Shemetulskis N E, Weininger D, Blankley C J, Yang J J, Humblet C
Parke-Davis Pharmaceutical Research Division, Warner-Lambert Company, Ann Arbor, Michigan 48105, USA.
J Chem Inf Comput Sci. 1996 Jul-Aug;36(4):862-71. doi: 10.1021/ci950169+.

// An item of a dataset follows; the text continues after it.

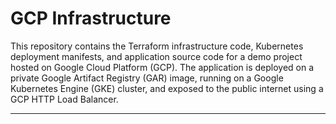 # GCP Infrastructure

This repository contains the Terraform infrastructure code, Kubernetes deployment manifests, and application source code for a demo project hosted on Google Cloud Platform (GCP). The application is deployed on a private Google Artifact Registry (GAR) image, running on a Google Kubernetes Engine (GKE) cluster, and exposed to the public internet using a GCP HTTP Load Balancer.

---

An algorithm, Stigmata, is described, which extracts structural commonalities from chemical datasets. It is discussed using several illustrative examples and a pharmaceutically interesting set of dopamine D2 agonists. The commonalities are determined using two-dimensional topological chemical descriptions and are incorporated into the key feature of the algorithm, the modal fingerprint. Flexibility is built into the algorithm by means of a user-defined threshold value, which affects the information content of the modal fingerprint. The use of the modal fingerprint as a diversity assessment tool, as a database similarity query, and as a basis for color mapping the determined commonalities back onto the chemical structures is demonstrated.
本文描述了一种名为“Stigmata”的算法,它可从化学数据集中提取结构共性。文中通过几个示例以及一组具有药学意义的多巴胺D2激动剂对该算法进行了讨论。这些共性是通过二维拓扑化学描述来确定的,并被纳入算法的关键特征——模态指纹中。该算法通过用户定义的阈值来构建灵活性,该阈值会影响模态指纹的信息含量。文中展示了将模态指纹用作多样性评估工具、数据库相似性查询以及将所确定的共性映射回化学结构进行颜色映射的基础。